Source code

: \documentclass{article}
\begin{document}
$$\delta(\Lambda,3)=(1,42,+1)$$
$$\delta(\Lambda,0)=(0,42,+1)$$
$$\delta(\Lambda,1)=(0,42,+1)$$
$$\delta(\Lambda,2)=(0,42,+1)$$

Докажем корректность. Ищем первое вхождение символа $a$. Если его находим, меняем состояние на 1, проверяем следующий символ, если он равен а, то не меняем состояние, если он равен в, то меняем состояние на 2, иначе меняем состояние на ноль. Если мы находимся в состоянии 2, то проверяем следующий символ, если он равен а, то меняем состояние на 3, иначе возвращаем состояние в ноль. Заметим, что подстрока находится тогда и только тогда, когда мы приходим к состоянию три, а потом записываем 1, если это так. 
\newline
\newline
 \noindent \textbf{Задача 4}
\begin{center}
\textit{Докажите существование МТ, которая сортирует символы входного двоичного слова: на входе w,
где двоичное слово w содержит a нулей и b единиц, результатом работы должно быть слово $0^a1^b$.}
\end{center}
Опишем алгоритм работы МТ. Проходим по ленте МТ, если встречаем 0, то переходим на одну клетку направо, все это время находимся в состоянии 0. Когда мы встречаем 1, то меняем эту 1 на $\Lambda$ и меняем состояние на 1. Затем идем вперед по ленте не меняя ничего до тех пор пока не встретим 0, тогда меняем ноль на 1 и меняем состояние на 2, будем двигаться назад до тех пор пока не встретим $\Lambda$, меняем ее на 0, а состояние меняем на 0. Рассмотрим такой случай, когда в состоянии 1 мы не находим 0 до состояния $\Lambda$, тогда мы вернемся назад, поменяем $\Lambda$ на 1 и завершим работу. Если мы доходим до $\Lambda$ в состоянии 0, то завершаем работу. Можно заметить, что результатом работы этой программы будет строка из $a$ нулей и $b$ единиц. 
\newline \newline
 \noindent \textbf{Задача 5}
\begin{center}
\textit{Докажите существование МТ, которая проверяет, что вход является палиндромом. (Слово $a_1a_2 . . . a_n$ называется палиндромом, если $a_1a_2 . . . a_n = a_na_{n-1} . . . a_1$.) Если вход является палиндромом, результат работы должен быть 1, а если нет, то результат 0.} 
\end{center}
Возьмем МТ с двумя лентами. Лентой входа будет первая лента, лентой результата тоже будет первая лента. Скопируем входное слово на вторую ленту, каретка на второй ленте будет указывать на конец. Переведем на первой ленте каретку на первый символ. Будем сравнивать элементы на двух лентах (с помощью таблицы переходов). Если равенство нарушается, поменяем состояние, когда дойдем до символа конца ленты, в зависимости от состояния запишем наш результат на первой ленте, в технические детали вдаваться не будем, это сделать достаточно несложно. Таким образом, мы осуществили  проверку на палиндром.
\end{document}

ACTIVITY -
May I have all of the records repeated exactly?

ANSWER BOX -
Source code

: \documentclass{article}
\begin{document}
$$\delta(\Lambda,3)=(1,42,+1)$$
$$\delta(\Lambda,0)=(0,42,+1)$$
$$\delta(\Lambda,1)=(0,42,+1)$$
$$\delta(\Lambda,2)=(0,42,+1)$$

Докажем корректность. Ищем первое вхождение символа $a$. Если его находим, меняем состояние на 1, проверяем следующий символ, если он равен а, то не меняем состояние, если он равен в, то меняем состояние на 2, иначе меняем состояние на ноль. Если мы находимся в состоянии 2, то проверяем следующий символ, если он равен а, то меняем состояние на 3, иначе возвращаем состояние в ноль. Заметим, что подстрока находится тогда и только тогда, когда мы приходим к состоянию три, а потом записываем 1, если это так. 
\newline
\newline
 \noindent \textbf{Задача 4}
\begin{center}
\textit{Докажите существование МТ, которая сортирует символы входного двоичного слова: на входе w,
где двоичное слово w содержит a нулей и b единиц, результатом работы должно быть слово $0^a1^b$.}
\end{center}
Опишем алгоритм работы МТ. Проходим по ленте МТ, если встречаем 0, то переходим на одну клетку направо, все это время находимся в состоянии 0. Когда мы встречаем 1, то меняем эту 1 на $\Lambda$ и меняем состояние на 1. Затем идем вперед по ленте не меняя ничего до тех пор пока не встретим 0, тогда меняем ноль на 1 и меняем состояние на 2, будем двигаться назад до тех пор пока не встретим $\Lambda$, меняем ее на 0, а состояние меняем на 0. Рассмотрим такой случай, когда в состоянии 1 мы не находим 0 до состояния $\Lambda$, тогда мы вернемся назад, поменяем $\Lambda$ на 1 и завершим работу. Если мы доходим до $\Lambda$ в состоянии 0, то завершаем работу. Можно заметить, что результатом работы этой программы будет строка из $a$ нулей и $b$ единиц. 
\newline \newline
 \noindent \textbf{Задача 5}
\begin{center}
\textit{Докажите существование МТ, которая проверяет, что вход является палиндромом. (Слово $a_1a_2 . . . a_n$ называется палиндромом, если $a_1a_2 . . . a_n = a_na_{n-1} . . . a_1$.) Если вход является палиндромом, результат работы должен быть 1, а если нет, то результат 0.} 
\end{center}
Возьмем МТ с двумя лентами. Лентой входа будет первая лента, лентой результата тоже будет первая лента. Скопируем входное слово на вторую ленту, каретка на второй ленте будет указывать на конец. Переведем на первой ленте каретку на первый символ. Будем сравнивать элементы на двух лентах (с помощью таблицы переходов). Если равенство нарушается, поменяем состояние, когда дойдем до символа конца ленты, в зависимости от состояния запишем наш результат на первой ленте, в технические детали вдаваться не будем, это сделать достаточно несложно. Таким образом, мы осуществили  проверку на палиндром.
\end{document}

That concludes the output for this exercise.